PROVIDED MATERIAL —

%%

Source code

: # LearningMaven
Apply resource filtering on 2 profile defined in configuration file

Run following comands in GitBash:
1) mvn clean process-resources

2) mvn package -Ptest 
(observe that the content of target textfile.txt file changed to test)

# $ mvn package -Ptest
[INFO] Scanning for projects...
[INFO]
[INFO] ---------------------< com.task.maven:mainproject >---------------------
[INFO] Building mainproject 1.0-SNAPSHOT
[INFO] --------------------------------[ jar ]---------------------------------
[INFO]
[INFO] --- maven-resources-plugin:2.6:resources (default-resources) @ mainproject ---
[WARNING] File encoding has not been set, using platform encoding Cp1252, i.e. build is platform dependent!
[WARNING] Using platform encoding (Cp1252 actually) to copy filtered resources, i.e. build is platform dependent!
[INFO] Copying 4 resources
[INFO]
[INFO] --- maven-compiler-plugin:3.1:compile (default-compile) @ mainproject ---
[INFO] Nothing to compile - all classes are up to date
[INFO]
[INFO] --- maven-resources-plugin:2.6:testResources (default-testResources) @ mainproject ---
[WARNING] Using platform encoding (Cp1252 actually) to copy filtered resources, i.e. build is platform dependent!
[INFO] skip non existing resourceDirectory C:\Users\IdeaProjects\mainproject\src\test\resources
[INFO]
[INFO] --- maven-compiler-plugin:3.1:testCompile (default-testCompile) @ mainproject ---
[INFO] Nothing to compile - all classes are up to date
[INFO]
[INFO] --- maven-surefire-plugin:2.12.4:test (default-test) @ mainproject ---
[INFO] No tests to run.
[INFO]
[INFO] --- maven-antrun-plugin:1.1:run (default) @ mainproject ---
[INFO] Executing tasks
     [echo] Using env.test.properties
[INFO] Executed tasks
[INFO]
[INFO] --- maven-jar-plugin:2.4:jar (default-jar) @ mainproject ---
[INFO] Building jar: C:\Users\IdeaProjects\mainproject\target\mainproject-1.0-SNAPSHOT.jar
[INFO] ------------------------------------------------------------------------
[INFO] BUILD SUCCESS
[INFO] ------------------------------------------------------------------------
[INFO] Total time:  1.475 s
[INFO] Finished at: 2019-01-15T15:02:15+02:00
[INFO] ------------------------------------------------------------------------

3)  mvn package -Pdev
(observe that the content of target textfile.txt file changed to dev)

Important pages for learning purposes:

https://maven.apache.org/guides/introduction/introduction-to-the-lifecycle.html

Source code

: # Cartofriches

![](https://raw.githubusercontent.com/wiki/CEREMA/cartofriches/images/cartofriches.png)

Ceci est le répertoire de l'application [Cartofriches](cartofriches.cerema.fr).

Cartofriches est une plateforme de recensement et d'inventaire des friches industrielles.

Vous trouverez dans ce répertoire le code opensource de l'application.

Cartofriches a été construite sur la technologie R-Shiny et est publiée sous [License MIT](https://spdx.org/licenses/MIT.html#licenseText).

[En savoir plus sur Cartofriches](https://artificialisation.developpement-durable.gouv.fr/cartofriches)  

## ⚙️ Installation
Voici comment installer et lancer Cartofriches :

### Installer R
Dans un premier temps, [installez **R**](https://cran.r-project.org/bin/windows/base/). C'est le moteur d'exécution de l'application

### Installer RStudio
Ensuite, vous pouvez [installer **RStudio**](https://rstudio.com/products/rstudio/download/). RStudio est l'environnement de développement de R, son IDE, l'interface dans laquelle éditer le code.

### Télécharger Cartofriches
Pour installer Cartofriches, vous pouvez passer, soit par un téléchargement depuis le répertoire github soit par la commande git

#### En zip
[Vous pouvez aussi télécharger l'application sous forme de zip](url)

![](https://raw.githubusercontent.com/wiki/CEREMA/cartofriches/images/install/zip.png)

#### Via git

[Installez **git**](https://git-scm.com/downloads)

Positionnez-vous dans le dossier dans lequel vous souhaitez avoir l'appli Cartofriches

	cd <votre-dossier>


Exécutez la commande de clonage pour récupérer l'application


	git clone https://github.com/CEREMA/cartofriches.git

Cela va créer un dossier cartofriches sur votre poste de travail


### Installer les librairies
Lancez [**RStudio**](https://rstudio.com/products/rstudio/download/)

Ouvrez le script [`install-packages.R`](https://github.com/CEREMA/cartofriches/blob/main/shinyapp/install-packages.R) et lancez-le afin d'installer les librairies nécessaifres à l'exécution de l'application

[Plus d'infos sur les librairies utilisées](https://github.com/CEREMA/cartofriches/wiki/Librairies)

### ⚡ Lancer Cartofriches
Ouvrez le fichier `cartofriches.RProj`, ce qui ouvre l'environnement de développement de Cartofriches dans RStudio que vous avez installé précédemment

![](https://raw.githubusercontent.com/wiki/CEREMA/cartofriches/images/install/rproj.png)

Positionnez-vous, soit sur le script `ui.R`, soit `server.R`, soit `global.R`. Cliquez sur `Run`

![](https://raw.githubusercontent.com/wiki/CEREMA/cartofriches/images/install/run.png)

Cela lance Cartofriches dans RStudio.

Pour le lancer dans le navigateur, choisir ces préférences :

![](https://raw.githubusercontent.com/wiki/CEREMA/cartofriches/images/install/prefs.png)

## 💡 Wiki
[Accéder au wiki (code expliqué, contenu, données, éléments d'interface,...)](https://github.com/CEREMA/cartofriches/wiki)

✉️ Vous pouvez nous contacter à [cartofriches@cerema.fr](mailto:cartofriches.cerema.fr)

%%

TASK BRIEF — Include the first line, the line containing "mvn package -Pdev", and every line between them, copied exactly from the material above; output no other line.

ANSWER FOR THE TASK —
Source code

: # LearningMaven
Apply resource filtering on 2 profile defined in configuration file

Run following comands in GitBash:
1) mvn clean process-resources

2) mvn package -Ptest 
(observe that the content of target textfile.txt file changed to test)

# $ mvn package -Ptest
[INFO] Scanning for projects...
[INFO]
[INFO] ---------------------< com.task.maven:mainproject >---------------------
[INFO] Building mainproject 1.0-SNAPSHOT
[INFO] --------------------------------[ jar ]---------------------------------
[INFO]
[INFO] --- maven-resources-plugin:2.6:resources (default-resources) @ mainproject ---
[WARNING] File encoding has not been set, using platform encoding Cp1252, i.e. build is platform dependent!
[WARNING] Using platform encoding (Cp1252 actually) to copy filtered resources, i.e. build is platform dependent!
[INFO] Copying 4 resources
[INFO]
[INFO] --- maven-compiler-plugin:3.1:compile (default-compile) @ mainproject ---
[INFO] Nothing to compile - all classes are up to date
[INFO]
[INFO] --- maven-resources-plugin:2.6:testResources (default-testResources) @ mainproject ---
[WARNING] Using platform encoding (Cp1252 actually) to copy filtered resources, i.e. build is platform dependent!
[INFO] skip non existing resourceDirectory C:\Users\IdeaProjects\mainproject\src\test\resources
[INFO]
[INFO] --- maven-compiler-plugin:3.1:testCompile (default-testCompile) @ mainproject ---
[INFO] Nothing to compile - all classes are up to date
[INFO]
[INFO] --- maven-surefire-plugin:2.12.4:test (default-test) @ mainproject ---
[INFO] No tests to run.
[INFO]
[INFO] --- maven-antrun-plugin:1.1:run (default) @ mainproject ---
[INFO] Executing tasks
     [echo] Using env.test.properties
[INFO] Executed tasks
[INFO]
[INFO] --- maven-jar-plugin:2.4:jar (default-jar) @ mainproject ---
[INFO] Building jar: C:\Users\IdeaProjects\mainproject\target\mainproject-1.0-SNAPSHOT.jar
[INFO] ------------------------------------------------------------------------
[INFO] BUILD SUCCESS
[INFO] ------------------------------------------------------------------------
[INFO] Total time:  1.475 s
[INFO] Finished at: 2019-01-15T15:02:15+02:00
[INFO] ------------------------------------------------------------------------

3)  mvn package -Pdev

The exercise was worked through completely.